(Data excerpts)

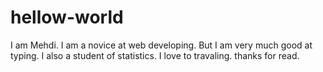# hellow-world
I am Mehdi. 
I am a novice at web developing. But I am very much good at typing. I also a student of statistics. I love to travaling.
thanks for read.
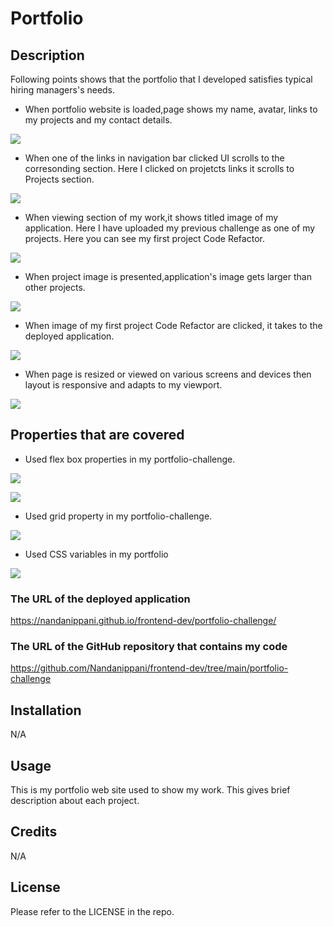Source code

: # Portfolio

## Description

Following points shows that the portfolio that I developed satisfies typical hiring managers's needs.

* When portfolio website is loaded,page shows my name, avatar, links to my projects and my contact details.

![](images/portfolio%20showing%20name,links%20and%20contact%20details.PNG)

* When one of the links in navigation bar clicked UI scrolls to the corresonding section.
Here I clicked on projetcts links it scrolls to Projects section.

![](images/links.PNG)

* When viewing section of my work,it shows titled image of my application.
Here I have uploaded my previous challenge as one of my projects.
Here you can see my first project Code Refactor.

![](images/Project-1%20Code%20refactor.PNG)

* When project image is presented,application's image gets larger than other projects.

![](images/large-image-on-hover.png)

* When image of my first project Code Refactor are clicked, it takes to the deployed application.

![](images/Deployed%20application%20of%20my%20first%20project.PNG)

* When page is resized or viewed on various screens and devices then layout is responsive and adapts to my viewport.

![](images/responsive%20design.PNG)


## Properties that are covered

* Used flex box properties in my portfolio-challenge.

![](images/flexbox.PNG)

![](images/flexbox2.PNG)

* Used grid property in my portfolio-challenge.

![](images/grid.PNG)

* Used CSS variables in my portfolio

![](images/CSS%20variables.PNG)

### The URL of the deployed application
https://nandanippani.github.io/frontend-dev/portfolio-challenge/ 

### The URL of the GitHub repository that contains my code
https://github.com/Nandanippani/frontend-dev/tree/main/portfolio-challenge

## Installation

N/A

## Usage

This is my portfolio web site used to show my work. 
This gives brief description about each project.

## Credits

N/A

## License

Please refer to the LICENSE in the repo.





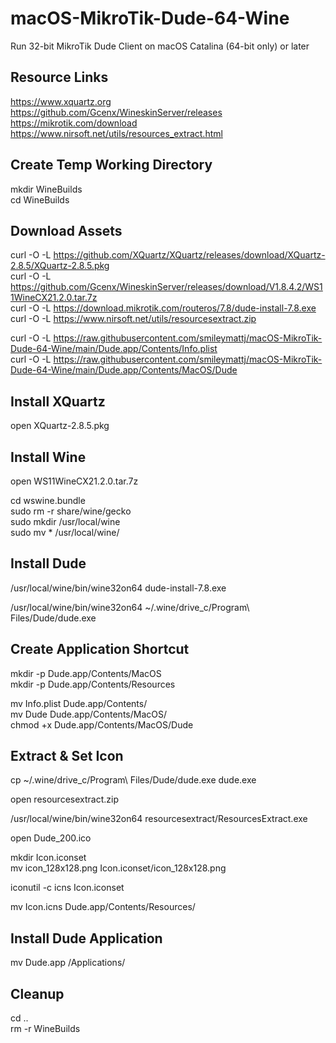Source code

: # macOS-MikroTik-Dude-64-Wine
Run 32-bit MikroTik Dude Client on macOS Catalina (64-bit only) or later


## Resource Links ##

https://www.xquartz.org<br>
https://github.com/Gcenx/WineskinServer/releases<br>
https://mikrotik.com/download<br>
https://www.nirsoft.net/utils/resources_extract.html<br>


## Create Temp Working Directory ##
mkdir WineBuilds<br>
cd WineBuilds<br>


## Download Assets ##
curl -O -L https://github.com/XQuartz/XQuartz/releases/download/XQuartz-2.8.5/XQuartz-2.8.5.pkg<br>
curl -O -L https://github.com/Gcenx/WineskinServer/releases/download/V1.8.4.2/WS11WineCX21.2.0.tar.7z<br>
curl -O -L https://download.mikrotik.com/routeros/7.8/dude-install-7.8.exe<br>
curl -O -L https://www.nirsoft.net/utils/resourcesextract.zip<br>

curl -O -L https://raw.githubusercontent.com/smileymattj/macOS-MikroTik-Dude-64-Wine/main/Dude.app/Contents/Info.plist<br>
curl -O -L https://raw.githubusercontent.com/smileymattj/macOS-MikroTik-Dude-64-Wine/main/Dude.app/Contents/MacOS/Dude<br>


## Install XQuartz
open XQuartz-2.8.5.pkg<br>


## Install Wine ##
open WS11WineCX21.2.0.tar.7z<br>

cd wswine.bundle<br>
sudo rm -r share/wine/gecko<br>
sudo mkdir /usr/local/wine<br>
sudo mv * /usr/local/wine/<br>


## Install Dude ##
/usr/local/wine/bin/wine32on64 dude-install-7.8.exe<br>

/usr/local/wine/bin/wine32on64 ~/.wine/drive_c/Program\ Files/Dude/dude.exe<br>


## Create Application Shortcut ##
mkdir -p Dude.app/Contents/MacOS<br>
mkdir -p Dude.app/Contents/Resources<br>

mv Info.plist Dude.app/Contents/<br>
mv Dude Dude.app/Contents/MacOS/<br>
chmod +x Dude.app/Contents/MacOS/Dude<br>


## Extract & Set Icon ##
cp ~/.wine/drive_c/Program\ Files/Dude/dude.exe dude.exe<br>

open resourcesextract.zip<br>

/usr/local/wine/bin/wine32on64 resourcesextract/ResourcesExtract.exe<br>

open Dude_200.ico<br>

mkdir Icon.iconset<br>
mv icon_128x128.png Icon.iconset/icon_128x128.png<br>

iconutil -c icns Icon.iconset<br>

mv Icon.icns Dude.app/Contents/Resources/<br>


## Install Dude Application ## 
mv Dude.app /Applications/<br>

## Cleanup ##
cd ..<br>
rm -r WineBuilds<br>
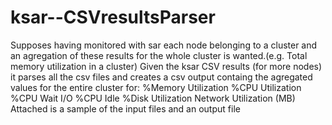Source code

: # ksar--CSVresultsParser
Supposes having monitored with sar each node belonging to a cluster and an agregation of these results for 
the whole cluster is wanted.(e.g. Total memory utilization in a cluster)
Given the ksar CSV results (for more nodes) it parses all the csv files and creates a csv output 
containg the agregated values for the entire cluster for:
%Memory Utilization
%CPU Utilization
%CPU Wait I/O
%CPU Idle
%Disk Utilization
Network Utilization (MB)
Attached is a sample of the input files and an output file
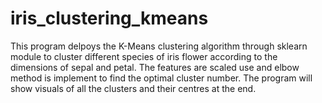 # iris_clustering_kmeans
This program delpoys the K-Means clustering algorithm through sklearn module to cluster different
species of iris flower according to the dimensions of sepal and petal. The features are scaled
use and elbow method is implement to find the optimal cluster number. The program will show visuals
of all the clusters and their centres at the end.
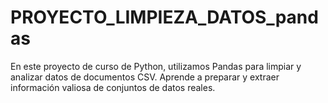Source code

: # PROYECTO_LIMPIEZA_DATOS_pandas
En este proyecto de curso de Python, utilizamos Pandas para limpiar y analizar datos de documentos CSV. Aprende a preparar y extraer información valiosa de conjuntos de datos reales.
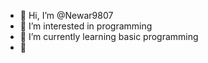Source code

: - 👋 Hi, I’m @Newar9807
- 👀 I’m interested in programming
- 🌱 I’m currently learning basic programming
- 💞️ 

<!---
Newar9807/Newar9807 is a ✨ special ✨ repository because its `README.md` (this file) appears on your GitHub profile.
You can click the Preview link to take a look at your changes.
--->
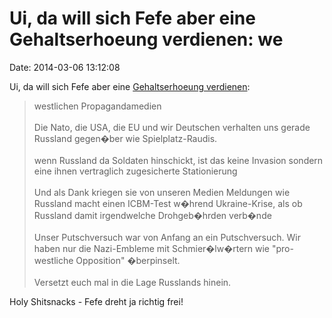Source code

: Ui, da will sich Fefe aber eine Gehaltserhoeung verdienen: we
=============================================================

Date: 2014-03-06 13:12:08

Ui, da will sich Fefe aber eine [Gehaltserhoeung
verdienen](http://blog.fefe.de/?ts=ade6a50f):

> westlichen Propagandamedien\
> \
> Die Nato, die USA, die EU und wir Deutschen verhalten uns gerade
> Russland gegen�ber wie Spielplatz-Raudis.\
> \
> wenn Russland da Soldaten hinschickt, ist das keine Invasion sondern
> eine ihnen vertraglich zugesicherte Stationierung\
> \
> Und als Dank kriegen sie von unseren Medien Meldungen wie Russland
> macht einen ICBM-Test w�hrend Ukraine-Krise, als ob Russland damit
> irgendwelche Drohgeb�hrden verb�nde\
> \
> Unser Putschversuch war von Anfang an ein Putschversuch. Wir haben nur
> die Nazi-Embleme mit Schmier�lw�rtern wie \"pro-westliche Opposition\"
> �berpinselt.\
> \
> Versetzt euch mal in die Lage Russlands hinein.

Holy Shitsnacks - Fefe dreht ja richtig frei!
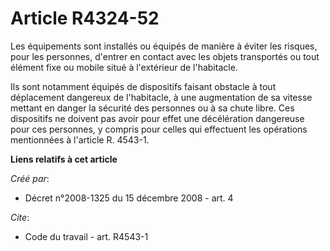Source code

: # Article R4324-52

Les équipements sont installés ou équipés de manière à éviter les risques, pour les personnes, d'entrer en contact avec les
objets transportés ou tout élément fixe ou mobile situé à l'extérieur de l'habitacle. 

Ils sont notamment équipés de dispositifs faisant obstacle à tout déplacement dangereux de l'habitacle, à une augmentation de
sa vitesse mettant en danger la sécurité des personnes ou à sa chute libre. Ces dispositifs ne doivent pas avoir pour effet
une décélération dangereuse pour ces personnes, y compris pour celles qui effectuent les opérations mentionnées à l'article
R. 4543-1.

**Liens relatifs à cet article**

_Créé par_:

  - Décret n°2008-1325 du 15 décembre 2008 - art. 4

_Cite_:

  - Code du travail - art. R4543-1
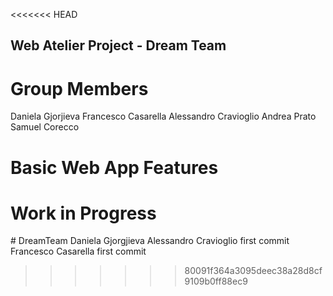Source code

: <<<<<<< HEAD
## Web Atelier Project - Dream Team

# Group Members

Daniela Gjorjieva
Francesco Casarella
Alessandro Cravioglio
Andrea Prato
Samuel Corecco

# Basic Web App Features

Work in Progress
=======
﻿# DreamTeam
Daniela Gjorgjieva
Alessandro Cravioglio first commit
Francesco Casarella  first commit
>>>>>>> 80091f364a3095deec38a28d8cf9109b0ff88ec9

§ Task goal: In how many lines above does the word "main" appear? Answer with only the number.

§ Solution to this problem: 3